- _PROBLEM STATEMENT_: Each line of the material must appear again in the answer, exactly.

-------- TASK INPUTS --------

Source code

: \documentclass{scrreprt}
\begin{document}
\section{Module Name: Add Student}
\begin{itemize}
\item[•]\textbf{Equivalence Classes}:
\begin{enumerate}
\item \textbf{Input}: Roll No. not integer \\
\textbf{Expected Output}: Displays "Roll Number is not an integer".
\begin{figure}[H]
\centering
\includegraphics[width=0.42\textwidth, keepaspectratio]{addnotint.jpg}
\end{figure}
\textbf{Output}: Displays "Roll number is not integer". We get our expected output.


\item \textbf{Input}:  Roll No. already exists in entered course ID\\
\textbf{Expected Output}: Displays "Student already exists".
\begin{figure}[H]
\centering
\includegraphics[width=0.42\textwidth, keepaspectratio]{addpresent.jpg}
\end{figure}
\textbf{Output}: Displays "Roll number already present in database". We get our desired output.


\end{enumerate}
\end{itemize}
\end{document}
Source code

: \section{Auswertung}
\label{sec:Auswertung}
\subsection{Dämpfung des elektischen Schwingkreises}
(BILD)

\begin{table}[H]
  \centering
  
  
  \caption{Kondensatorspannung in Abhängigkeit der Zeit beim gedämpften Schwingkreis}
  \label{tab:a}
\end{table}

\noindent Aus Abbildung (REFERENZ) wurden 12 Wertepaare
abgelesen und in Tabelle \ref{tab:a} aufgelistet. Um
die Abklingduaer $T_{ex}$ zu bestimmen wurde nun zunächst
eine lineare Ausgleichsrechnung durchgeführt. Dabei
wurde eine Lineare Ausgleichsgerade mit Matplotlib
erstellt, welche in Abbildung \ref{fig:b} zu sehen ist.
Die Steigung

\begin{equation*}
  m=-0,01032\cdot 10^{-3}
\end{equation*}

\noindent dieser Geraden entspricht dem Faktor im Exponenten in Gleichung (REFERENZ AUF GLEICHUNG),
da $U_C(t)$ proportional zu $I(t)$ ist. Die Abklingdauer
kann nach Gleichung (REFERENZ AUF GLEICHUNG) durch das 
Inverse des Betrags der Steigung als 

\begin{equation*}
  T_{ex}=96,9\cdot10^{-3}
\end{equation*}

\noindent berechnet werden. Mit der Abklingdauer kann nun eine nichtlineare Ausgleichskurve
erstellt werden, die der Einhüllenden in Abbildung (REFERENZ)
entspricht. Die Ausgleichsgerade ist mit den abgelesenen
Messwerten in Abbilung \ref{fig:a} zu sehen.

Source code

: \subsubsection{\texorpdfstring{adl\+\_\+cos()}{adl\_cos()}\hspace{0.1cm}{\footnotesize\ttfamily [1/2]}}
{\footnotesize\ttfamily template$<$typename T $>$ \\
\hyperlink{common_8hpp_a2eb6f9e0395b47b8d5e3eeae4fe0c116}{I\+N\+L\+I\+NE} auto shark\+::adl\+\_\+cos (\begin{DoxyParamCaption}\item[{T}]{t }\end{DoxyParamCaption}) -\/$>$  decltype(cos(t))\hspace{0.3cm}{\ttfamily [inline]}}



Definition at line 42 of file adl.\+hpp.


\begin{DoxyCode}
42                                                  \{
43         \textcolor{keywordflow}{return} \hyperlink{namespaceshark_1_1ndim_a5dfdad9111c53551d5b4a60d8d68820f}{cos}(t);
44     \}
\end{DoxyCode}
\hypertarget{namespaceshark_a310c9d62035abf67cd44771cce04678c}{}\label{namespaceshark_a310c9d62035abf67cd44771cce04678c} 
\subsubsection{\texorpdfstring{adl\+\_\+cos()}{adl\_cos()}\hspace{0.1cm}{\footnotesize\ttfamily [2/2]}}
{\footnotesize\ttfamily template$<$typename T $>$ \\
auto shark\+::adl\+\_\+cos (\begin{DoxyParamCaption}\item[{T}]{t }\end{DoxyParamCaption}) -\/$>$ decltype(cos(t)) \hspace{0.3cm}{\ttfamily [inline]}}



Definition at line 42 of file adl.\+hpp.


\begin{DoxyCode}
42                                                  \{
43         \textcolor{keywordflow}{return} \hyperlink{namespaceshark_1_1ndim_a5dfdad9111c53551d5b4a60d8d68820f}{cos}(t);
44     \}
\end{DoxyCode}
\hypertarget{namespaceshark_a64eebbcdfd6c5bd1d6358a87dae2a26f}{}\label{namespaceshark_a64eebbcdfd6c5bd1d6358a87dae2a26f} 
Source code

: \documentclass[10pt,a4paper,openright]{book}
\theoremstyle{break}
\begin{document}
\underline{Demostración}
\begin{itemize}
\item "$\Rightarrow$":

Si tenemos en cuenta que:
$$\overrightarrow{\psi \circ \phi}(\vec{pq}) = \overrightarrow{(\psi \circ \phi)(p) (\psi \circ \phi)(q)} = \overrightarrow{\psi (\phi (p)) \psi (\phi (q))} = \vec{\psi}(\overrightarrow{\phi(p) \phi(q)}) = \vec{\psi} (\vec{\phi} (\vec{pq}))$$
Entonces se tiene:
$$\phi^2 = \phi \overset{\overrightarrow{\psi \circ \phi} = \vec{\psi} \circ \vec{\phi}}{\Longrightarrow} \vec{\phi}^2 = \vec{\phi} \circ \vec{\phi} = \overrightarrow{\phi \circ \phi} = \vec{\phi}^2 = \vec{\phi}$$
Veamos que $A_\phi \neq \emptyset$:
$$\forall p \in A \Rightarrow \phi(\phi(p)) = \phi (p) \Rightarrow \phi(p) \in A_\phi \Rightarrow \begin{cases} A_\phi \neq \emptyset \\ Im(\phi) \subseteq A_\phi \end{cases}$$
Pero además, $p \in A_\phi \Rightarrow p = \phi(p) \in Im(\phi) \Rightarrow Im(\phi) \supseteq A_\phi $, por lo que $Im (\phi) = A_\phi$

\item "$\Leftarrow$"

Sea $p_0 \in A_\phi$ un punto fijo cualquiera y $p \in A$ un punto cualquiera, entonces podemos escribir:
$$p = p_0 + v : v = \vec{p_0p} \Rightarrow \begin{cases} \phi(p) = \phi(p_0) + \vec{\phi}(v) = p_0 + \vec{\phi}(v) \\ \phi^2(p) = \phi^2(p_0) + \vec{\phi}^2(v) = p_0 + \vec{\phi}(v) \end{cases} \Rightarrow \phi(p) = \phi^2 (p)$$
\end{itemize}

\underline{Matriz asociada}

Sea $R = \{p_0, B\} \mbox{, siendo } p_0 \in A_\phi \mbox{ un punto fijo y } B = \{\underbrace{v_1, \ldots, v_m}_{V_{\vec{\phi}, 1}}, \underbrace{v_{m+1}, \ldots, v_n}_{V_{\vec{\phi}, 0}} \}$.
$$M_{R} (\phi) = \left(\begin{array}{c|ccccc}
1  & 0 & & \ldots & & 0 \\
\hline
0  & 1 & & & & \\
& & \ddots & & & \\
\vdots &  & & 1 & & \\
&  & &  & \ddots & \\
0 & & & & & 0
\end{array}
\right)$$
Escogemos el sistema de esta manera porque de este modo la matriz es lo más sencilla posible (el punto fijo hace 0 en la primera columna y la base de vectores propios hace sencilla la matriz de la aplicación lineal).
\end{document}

--------

- _EXPECTED OUTPUT_:
Source code

: \documentclass{scrreprt}
\begin{document}
\section{Module Name: Add Student}
\begin{itemize}
\item[•]\textbf{Equivalence Classes}:
\begin{enumerate}
\item \textbf{Input}: Roll No. not integer \\
\textbf{Expected Output}: Displays "Roll Number is not an integer".
\begin{figure}[H]
\centering
\includegraphics[width=0.42\textwidth, keepaspectratio]{addnotint.jpg}
\end{figure}
\textbf{Output}: Displays "Roll number is not integer". We get our expected output.


\item \textbf{Input}:  Roll No. already exists in entered course ID\\
\textbf{Expected Output}: Displays "Student already exists".
\begin{figure}[H]
\centering
\includegraphics[width=0.42\textwidth, keepaspectratio]{addpresent.jpg}
\end{figure}
\textbf{Output}: Displays "Roll number already present in database". We get our desired output.


\end{enumerate}
\end{itemize}
\end{document}
Source code

: \section{Auswertung}
\label{sec:Auswertung}
\subsection{Dämpfung des elektischen Schwingkreises}
(BILD)

\begin{table}[H]
  \centering
  
  
  \caption{Kondensatorspannung in Abhängigkeit der Zeit beim gedämpften Schwingkreis}
  \label{tab:a}
\end{table}

\noindent Aus Abbildung (REFERENZ) wurden 12 Wertepaare
abgelesen und in Tabelle \ref{tab:a} aufgelistet. Um
die Abklingduaer $T_{ex}$ zu bestimmen wurde nun zunächst
eine lineare Ausgleichsrechnung durchgeführt. Dabei
wurde eine Lineare Ausgleichsgerade mit Matplotlib
erstellt, welche in Abbildung \ref{fig:b} zu sehen ist.
Die Steigung

\begin{equation*}
  m=-0,01032\cdot 10^{-3}
\end{equation*}

\noindent dieser Geraden entspricht dem Faktor im Exponenten in Gleichung (REFERENZ AUF GLEICHUNG),
da $U_C(t)$ proportional zu $I(t)$ ist. Die Abklingdauer
kann nach Gleichung (REFERENZ AUF GLEICHUNG) durch das 
Inverse des Betrags der Steigung als 

\begin{equation*}
  T_{ex}=96,9\cdot10^{-3}
\end{equation*}

\noindent berechnet werden. Mit der Abklingdauer kann nun eine nichtlineare Ausgleichskurve
erstellt werden, die der Einhüllenden in Abbildung (REFERENZ)
entspricht. Die Ausgleichsgerade ist mit den abgelesenen
Messwerten in Abbilung \ref{fig:a} zu sehen.

Source code

: \subsubsection{\texorpdfstring{adl\+\_\+cos()}{adl\_cos()}\hspace{0.1cm}{\footnotesize\ttfamily [1/2]}}
{\footnotesize\ttfamily template$<$typename T $>$ \\
\hyperlink{common_8hpp_a2eb6f9e0395b47b8d5e3eeae4fe0c116}{I\+N\+L\+I\+NE} auto shark\+::adl\+\_\+cos (\begin{DoxyParamCaption}\item[{T}]{t }\end{DoxyParamCaption}) -\/$>$  decltype(cos(t))\hspace{0.3cm}{\ttfamily [inline]}}



Definition at line 42 of file adl.\+hpp.


\begin{DoxyCode}
42                                                  \{
43         \textcolor{keywordflow}{return} \hyperlink{namespaceshark_1_1ndim_a5dfdad9111c53551d5b4a60d8d68820f}{cos}(t);
44     \}
\end{DoxyCode}
\hypertarget{namespaceshark_a310c9d62035abf67cd44771cce04678c}{}\label{namespaceshark_a310c9d62035abf67cd44771cce04678c} 
\subsubsection{\texorpdfstring{adl\+\_\+cos()}{adl\_cos()}\hspace{0.1cm}{\footnotesize\ttfamily [2/2]}}
{\footnotesize\ttfamily template$<$typename T $>$ \\
auto shark\+::adl\+\_\+cos (\begin{DoxyParamCaption}\item[{T}]{t }\end{DoxyParamCaption}) -\/$>$ decltype(cos(t)) \hspace{0.3cm}{\ttfamily [inline]}}



Definition at line 42 of file adl.\+hpp.


\begin{DoxyCode}
42                                                  \{
43         \textcolor{keywordflow}{return} \hyperlink{namespaceshark_1_1ndim_a5dfdad9111c53551d5b4a60d8d68820f}{cos}(t);
44     \}
\end{DoxyCode}
\hypertarget{namespaceshark_a64eebbcdfd6c5bd1d6358a87dae2a26f}{}\label{namespaceshark_a64eebbcdfd6c5bd1d6358a87dae2a26f} 
Source code

: \documentclass[10pt,a4paper,openright]{book}
\theoremstyle{break}
\begin{document}
\underline{Demostración}
\begin{itemize}
\item "$\Rightarrow$":

Si tenemos en cuenta que:
$$\overrightarrow{\psi \circ \phi}(\vec{pq}) = \overrightarrow{(\psi \circ \phi)(p) (\psi \circ \phi)(q)} = \overrightarrow{\psi (\phi (p)) \psi (\phi (q))} = \vec{\psi}(\overrightarrow{\phi(p) \phi(q)}) = \vec{\psi} (\vec{\phi} (\vec{pq}))$$
Entonces se tiene:
$$\phi^2 = \phi \overset{\overrightarrow{\psi \circ \phi} = \vec{\psi} \circ \vec{\phi}}{\Longrightarrow} \vec{\phi}^2 = \vec{\phi} \circ \vec{\phi} = \overrightarrow{\phi \circ \phi} = \vec{\phi}^2 = \vec{\phi}$$
Veamos que $A_\phi \neq \emptyset$:
$$\forall p \in A \Rightarrow \phi(\phi(p)) = \phi (p) \Rightarrow \phi(p) \in A_\phi \Rightarrow \begin{cases} A_\phi \neq \emptyset \\ Im(\phi) \subseteq A_\phi \end{cases}$$
Pero además, $p \in A_\phi \Rightarrow p = \phi(p) \in Im(\phi) \Rightarrow Im(\phi) \supseteq A_\phi $, por lo que $Im (\phi) = A_\phi$

\item "$\Leftarrow$"

Sea $p_0 \in A_\phi$ un punto fijo cualquiera y $p \in A$ un punto cualquiera, entonces podemos escribir:
$$p = p_0 + v : v = \vec{p_0p} \Rightarrow \begin{cases} \phi(p) = \phi(p_0) + \vec{\phi}(v) = p_0 + \vec{\phi}(v) \\ \phi^2(p) = \phi^2(p_0) + \vec{\phi}^2(v) = p_0 + \vec{\phi}(v) \end{cases} \Rightarrow \phi(p) = \phi^2 (p)$$
\end{itemize}

\underline{Matriz asociada}

Sea $R = \{p_0, B\} \mbox{, siendo } p_0 \in A_\phi \mbox{ un punto fijo y } B = \{\underbrace{v_1, \ldots, v_m}_{V_{\vec{\phi}, 1}}, \underbrace{v_{m+1}, \ldots, v_n}_{V_{\vec{\phi}, 0}} \}$.
$$M_{R} (\phi) = \left(\begin{array}{c|ccccc}
1  & 0 & & \ldots & & 0 \\
\hline
0  & 1 & & & & \\
& & \ddots & & & \\
\vdots &  & & 1 & & \\
&  & &  & \ddots & \\
0 & & & & & 0
\end{array}
\right)$$
Escogemos el sistema de esta manera porque de este modo la matriz es lo más sencilla posible (el punto fijo hace 0 en la primera columna y la base de vectores propios hace sencilla la matriz de la aplicación lineal).
\end{document}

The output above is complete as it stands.